Sync’ up! … without getting drained

apr 25

Turing’s residuum

Erlang can be slow, and I’m reminded of this daily as the mainstream programming community worships things that go fast. I continue to be suspicious of this collective worship, though, as language-sluggishness has yet to compromise my work or contribute to a missed deadline. Simply put: modern languages run plenty fast, so why does a community of craftspeople put so much stock in speed?

Whence

Although the Prometheus of modern programming is anointed to several — like Alonzo Church, Tom Kilburn, etc. — I can’t help but feel that the obsession with speed is a relic from the days when Alan Turing was working on code-breaking.

Turing’s objective was to create a computer to code-break German encrypted messages in World War II. It’s fair to say, elegance wasn’t in that particular specification, nae scalability, nae fault-tolerance. Rather, it had to complete its runs quickly, because if it didn’t, England was ever the closer to Axis defeat.

I’m amazed how repugnant the speed obsession remains today. Nowadays, the stakes are relatively tiny. Plus speedups are something that occur automatically: improving hardware naturally makes our programs run faster every decade without us changing our code.

So why all the fuss?

Stadium seating

Syntax aside, I feel Erlang/OTP doesn’t get the love it deserves from the hacking community. It was designed from day one with demanding engineering challenges in mind like fault tolerance & scalability.

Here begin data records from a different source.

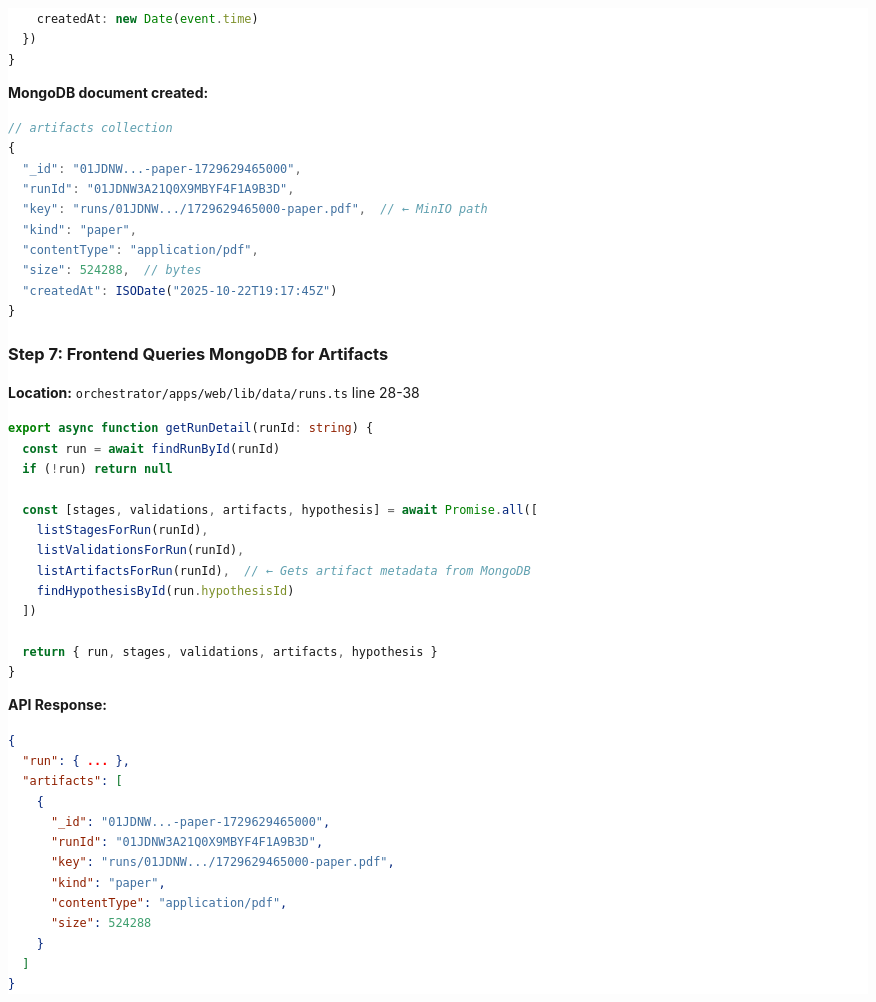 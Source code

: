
 ```typescript
    createdAt: new Date(event.time)
  })
}
```

**MongoDB document created:**
```javascript
// artifacts collection
{
  "_id": "01JDNW...-paper-1729629465000",
  "runId": "01JDNW3A21Q0X9MBYF4F1A9B3D",
  "key": "runs/01JDNW.../1729629465000-paper.pdf",  // ← MinIO path
  "kind": "paper",
  "contentType": "application/pdf",
  "size": 524288,  // bytes
  "createdAt": ISODate("2025-10-22T19:17:45Z")
}
```

### Step 7: Frontend Queries MongoDB for Artifacts

**Location:** `orchestrator/apps/web/lib/data/runs.ts` line 28-38

```typescript
export async function getRunDetail(runId: string) {
  const run = await findRunById(runId)
  if (!run) return null
  
  const [stages, validations, artifacts, hypothesis] = await Promise.all([
    listStagesForRun(runId),
    listValidationsForRun(runId),
    listArtifactsForRun(runId),  // ← Gets artifact metadata from MongoDB
    findHypothesisById(run.hypothesisId)
  ])
  
  return { run, stages, validations, artifacts, hypothesis }
}
```

**API Response:**
```json
{
  "run": { ... },
  "artifacts": [
    {
      "_id": "01JDNW...-paper-1729629465000",
      "runId": "01JDNW3A21Q0X9MBYF4F1A9B3D",
      "key": "runs/01JDNW.../1729629465000-paper.pdf",
      "kind": "paper",
      "contentType": "application/pdf",
      "size": 524288
    }
  ]
}
```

But benchmarks continually have Erlang nearing the bottom of speed tests; even Ruby and scripting languages sometimes prove faster when utilized in everyday tasks. It seems like the humble little language from Sweden doesn’t stand a chance when pitted against the likes of C, C++ & Java.

However, Erlang/OTP wins in a myriad of other events, just not the 100 meter dash. It’s fantastic at running the marathon, even. But can we ever consider such technologies while we continue to breathe life into our ritualistic ‘need-for-speed’ that’s derived from some wartime hacking challenge?

Perchance

The hacking culture seems to be hard-set on speed. And I guess that’s natural: for the same reason architects sport round eyeglasses like Le Corbusier, or air pilots speak with a slight backwoods drawl à la Chuck Yeager, so do we find the need to imitate those first in our field.

But still, while speed sits atop the short list of what makes a solid programming language, I wish we could pierce though the frenzy & make an effort to re-prioritize. We ought acknowledge the challenges that engineers face in our day. Does speed trump security, scaling, energy consumption, etc. ?

Turing’s war assignment ran its course; he had his problem domain, and now we have oodles of new ones. Is it prudent for us to remain obsessed with an objective that has long expired?